The next thing you want to do is literally broadcast your work hours. Let friends, family, and clients know exactly when you are working and preferably active on email or your phone. This is not to serve as an open invitation for people to contact you during work hours.

It’s more along the lines of setting boundaries and communicating when in the day people can expect you to be working.

I know that some of my family members used to expect me to be able to do certain things like run errands or do other favors during the week but as an attempt to defend my work time, I let them know what my work hours were in general.

That way, people didn’t expect anything from me around that time because they knew I’d be hard at work. To stay mentally and physically healthy, you may also want to set a few boundaries for your “off” time as well.

You can also put your general work hours in your email address signature so that if clients email you, they’ll know that you’re not going to respond to a message at 8 PM when it’s outside your work hours and you’re spending time with your family.

Broadcasting your work hours to those that need to know is a great way to set proper expectations with others and defend your time as a freelancer and even when you’re not working.

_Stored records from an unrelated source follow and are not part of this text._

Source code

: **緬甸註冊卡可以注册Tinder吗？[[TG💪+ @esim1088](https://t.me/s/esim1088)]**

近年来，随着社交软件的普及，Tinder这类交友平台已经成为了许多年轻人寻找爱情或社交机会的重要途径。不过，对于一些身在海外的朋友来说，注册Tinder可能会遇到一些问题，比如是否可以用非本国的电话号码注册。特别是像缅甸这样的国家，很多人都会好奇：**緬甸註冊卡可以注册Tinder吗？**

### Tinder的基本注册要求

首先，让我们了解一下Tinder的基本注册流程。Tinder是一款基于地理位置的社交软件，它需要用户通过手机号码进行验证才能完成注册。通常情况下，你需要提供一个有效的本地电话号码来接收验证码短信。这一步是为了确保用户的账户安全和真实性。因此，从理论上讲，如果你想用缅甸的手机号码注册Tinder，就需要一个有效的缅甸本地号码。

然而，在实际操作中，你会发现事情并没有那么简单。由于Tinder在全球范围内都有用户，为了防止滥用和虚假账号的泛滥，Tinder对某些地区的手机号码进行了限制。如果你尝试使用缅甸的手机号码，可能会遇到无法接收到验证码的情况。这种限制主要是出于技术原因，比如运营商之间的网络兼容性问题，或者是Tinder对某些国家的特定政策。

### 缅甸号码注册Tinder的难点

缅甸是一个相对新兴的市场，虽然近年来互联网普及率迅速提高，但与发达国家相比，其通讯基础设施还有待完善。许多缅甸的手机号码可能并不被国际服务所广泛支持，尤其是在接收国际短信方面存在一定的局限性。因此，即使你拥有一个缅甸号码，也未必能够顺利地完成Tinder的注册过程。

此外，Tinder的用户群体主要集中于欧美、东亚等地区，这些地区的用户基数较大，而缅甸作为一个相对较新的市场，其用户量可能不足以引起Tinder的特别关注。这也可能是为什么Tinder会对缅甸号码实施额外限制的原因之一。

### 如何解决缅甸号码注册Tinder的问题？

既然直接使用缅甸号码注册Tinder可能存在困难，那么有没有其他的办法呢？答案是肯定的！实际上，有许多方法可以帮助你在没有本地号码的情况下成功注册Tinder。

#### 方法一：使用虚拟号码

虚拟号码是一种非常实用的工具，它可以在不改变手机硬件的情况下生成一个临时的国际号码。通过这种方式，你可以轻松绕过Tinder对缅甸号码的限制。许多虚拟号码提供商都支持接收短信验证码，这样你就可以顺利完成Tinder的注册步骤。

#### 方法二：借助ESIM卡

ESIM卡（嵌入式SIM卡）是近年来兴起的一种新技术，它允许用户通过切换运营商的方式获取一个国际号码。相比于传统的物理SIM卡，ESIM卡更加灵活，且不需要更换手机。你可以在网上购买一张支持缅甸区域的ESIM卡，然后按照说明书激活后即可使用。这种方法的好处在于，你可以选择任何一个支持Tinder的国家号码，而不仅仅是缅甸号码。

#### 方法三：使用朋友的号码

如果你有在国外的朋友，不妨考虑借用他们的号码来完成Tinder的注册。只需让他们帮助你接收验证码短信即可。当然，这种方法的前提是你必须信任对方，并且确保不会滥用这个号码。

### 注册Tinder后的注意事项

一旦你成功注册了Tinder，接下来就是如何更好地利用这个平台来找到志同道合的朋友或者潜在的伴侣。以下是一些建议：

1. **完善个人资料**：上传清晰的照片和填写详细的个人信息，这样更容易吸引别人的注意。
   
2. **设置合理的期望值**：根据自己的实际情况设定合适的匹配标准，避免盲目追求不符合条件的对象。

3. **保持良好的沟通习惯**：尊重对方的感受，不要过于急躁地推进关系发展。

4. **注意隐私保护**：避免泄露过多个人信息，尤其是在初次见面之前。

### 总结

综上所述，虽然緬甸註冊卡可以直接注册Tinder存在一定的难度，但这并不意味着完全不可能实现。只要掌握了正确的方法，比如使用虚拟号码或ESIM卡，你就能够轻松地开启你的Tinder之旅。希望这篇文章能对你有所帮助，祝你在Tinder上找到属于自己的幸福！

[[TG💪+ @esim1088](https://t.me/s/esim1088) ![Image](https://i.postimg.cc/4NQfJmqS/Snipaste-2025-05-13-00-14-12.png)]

Say No to Phone Calls and Unnecessary Meetings

Phone calls with clients and other team members can be time-consuming and avoided if necessary. Sometimes it makes sense to jump on a call with a client to clear something up or discuss something.

For some purposes, it’s so much easier to say or show something (even if via video) and can actually save you time in the long run.

However, there are some instances when phone calls and video chats are just unnecessary. If you ever feel like you’re wasting your time with a phone call or video call pertaining to your freelance work, you probably are — especially if you’re not being compensated for it.

If something can be explained properly and much quicker via email, that should be your first solution. That way you don’t have to stop what you’re doing and hop on a call or even get dressed for a video call.

Email may be time consuming, but at least you can schedule in time to check it when it’s convenient for you.

If your client prefers to do regular phone or video calls, make sure you ask for compensation for your time spent in your contract.

Summary: Get Rid of Time Sucks

Common time sucks like distractions and unnecessary phone calls can really be a freelancer’s worst nightmare when they are trying to manage their time properly.

Bottom line, you must realize that unlike a traditional employee who gets paid regardless of if they take attend an hour-long meeting or spend too much time browsing on Facebook, you won’t get paid unless you complete your work.

On top of that, you’ll be responsible for unpaid tasks necessary to keep your business going like sending invoices, responding to emails, pitching clients and so on.

It’s important to defend your work day at all costs and prioritize your freelancing career. That way, you’ll be able to get more done in less time and won’t have to spend the entire day working or playing catch up.